Hs HTT1a, the aberrantly spliced exon 1-intron 1 fragment, is present in the cytoplasm and forms clusters that co-localize with Hs HTT clusters. (A) Gene schematic showing Hs HTT1a and Hs HTT i66. Filled circles indicate regions where FISH probes were designed. (B) Confocal microscope images of YAC128 mouse striatum (3 months old) detected by FISH. DAPI. Scale bar, 5 µm. (C) Percentage of cells containing Hs HTT1a or Hs HTT i66 mRNA clusters in YAC128 mouse striatum and cortex (n = ∼300 cells per brain region pooled from three mice, each point represents a mouse, one-way ANOVA with Tukey’s multiple comparisons test [F(3,8) = 29.20)]. (D) Cumulative frequency distribution plot of RNA foci volume.
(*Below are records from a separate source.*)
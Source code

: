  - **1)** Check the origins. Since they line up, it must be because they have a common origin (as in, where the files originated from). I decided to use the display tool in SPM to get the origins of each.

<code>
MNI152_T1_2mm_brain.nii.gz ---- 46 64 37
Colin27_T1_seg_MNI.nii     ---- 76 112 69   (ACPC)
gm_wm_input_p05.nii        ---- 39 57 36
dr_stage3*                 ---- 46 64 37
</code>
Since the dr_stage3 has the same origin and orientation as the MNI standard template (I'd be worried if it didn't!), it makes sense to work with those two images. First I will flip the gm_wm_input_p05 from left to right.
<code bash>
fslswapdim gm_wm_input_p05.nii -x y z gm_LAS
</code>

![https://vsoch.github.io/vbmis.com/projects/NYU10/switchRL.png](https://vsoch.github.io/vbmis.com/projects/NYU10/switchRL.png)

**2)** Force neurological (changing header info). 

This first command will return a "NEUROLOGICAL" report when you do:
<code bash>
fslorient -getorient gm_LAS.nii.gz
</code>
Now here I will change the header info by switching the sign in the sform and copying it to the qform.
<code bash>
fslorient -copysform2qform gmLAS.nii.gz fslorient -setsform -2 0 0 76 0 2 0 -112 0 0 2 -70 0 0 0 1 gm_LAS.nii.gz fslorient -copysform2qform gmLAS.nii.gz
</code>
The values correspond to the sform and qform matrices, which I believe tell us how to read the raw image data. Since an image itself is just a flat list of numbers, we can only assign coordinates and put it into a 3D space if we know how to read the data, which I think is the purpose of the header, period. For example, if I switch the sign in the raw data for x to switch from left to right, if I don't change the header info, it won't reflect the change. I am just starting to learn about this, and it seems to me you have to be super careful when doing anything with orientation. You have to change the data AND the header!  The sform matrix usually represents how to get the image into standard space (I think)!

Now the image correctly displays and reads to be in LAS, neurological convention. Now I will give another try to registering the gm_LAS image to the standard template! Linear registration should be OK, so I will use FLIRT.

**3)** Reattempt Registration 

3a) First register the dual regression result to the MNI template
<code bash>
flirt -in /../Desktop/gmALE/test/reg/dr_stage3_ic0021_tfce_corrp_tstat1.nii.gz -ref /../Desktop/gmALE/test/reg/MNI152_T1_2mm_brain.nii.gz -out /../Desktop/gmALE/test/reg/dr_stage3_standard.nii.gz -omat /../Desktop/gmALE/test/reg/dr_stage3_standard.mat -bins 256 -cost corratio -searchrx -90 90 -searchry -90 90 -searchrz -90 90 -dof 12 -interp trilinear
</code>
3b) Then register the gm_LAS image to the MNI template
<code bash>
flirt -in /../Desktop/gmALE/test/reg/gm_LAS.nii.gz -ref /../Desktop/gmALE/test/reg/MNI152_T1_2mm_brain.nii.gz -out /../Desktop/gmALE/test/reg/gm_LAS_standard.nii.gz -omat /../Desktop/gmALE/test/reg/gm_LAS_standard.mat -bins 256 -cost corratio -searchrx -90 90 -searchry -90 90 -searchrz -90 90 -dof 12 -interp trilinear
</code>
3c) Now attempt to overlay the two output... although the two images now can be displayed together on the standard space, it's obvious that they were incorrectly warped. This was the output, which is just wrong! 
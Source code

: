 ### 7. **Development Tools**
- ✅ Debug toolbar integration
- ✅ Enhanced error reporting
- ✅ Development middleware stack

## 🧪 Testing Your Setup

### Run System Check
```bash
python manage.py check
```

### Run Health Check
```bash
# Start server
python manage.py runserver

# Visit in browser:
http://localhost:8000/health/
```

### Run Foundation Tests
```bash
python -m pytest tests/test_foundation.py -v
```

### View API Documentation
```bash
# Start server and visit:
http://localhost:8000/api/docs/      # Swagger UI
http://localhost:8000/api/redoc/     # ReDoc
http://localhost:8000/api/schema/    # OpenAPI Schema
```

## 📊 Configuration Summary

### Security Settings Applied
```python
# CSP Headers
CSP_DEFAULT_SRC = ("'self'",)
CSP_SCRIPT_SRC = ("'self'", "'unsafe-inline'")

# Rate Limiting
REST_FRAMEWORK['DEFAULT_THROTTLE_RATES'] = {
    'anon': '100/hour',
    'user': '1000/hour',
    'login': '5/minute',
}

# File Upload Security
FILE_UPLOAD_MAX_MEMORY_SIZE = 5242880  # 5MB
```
The yellow shaded area represents the cut-off for a cluster, which is defined to be at least 0.6 µm³. (E) Heatmap of the number of nuclear and cytoplasmic Hs HTT1a mRNA foci detected per individual cell by FISH. Each column adds up to 1. (F) Venn diagram depicting the co-localization of Hs HTT and Hs HTT1a mRNA analysed separately as foci versus clusters. (G) Scatter plot showing the volume of individual mRNA foci or clusters (see Methods for how volume was calculated). Each point represents the volume of individual mRNA foci and thick line represents the mean (Kruskal–Wallis one-way ANOVA with Dunn’s multiple comparisons test). (H) Same as (B) using different RNAscope probes. (I) Nuclear fraction of Hs HTT1a and Hs HTT i66 mRNA is in the striatum and cortex. Each point represents a cell (n = ∼300 cells pooled from three mice per brain region, Kruskal–Wallis one-way ANOVA with Dunn’s multiple comparisons test). (J) Same as (E), but looking at Hs HTT i66. (K) Same as (F), but looking at the co-localization of Hs HTT clusters and Hs HTT i66 foci. For all panels, ns = not significant, *P < 0.05, **P < 0.01, ***P < 0.001, ****P < 0.0001.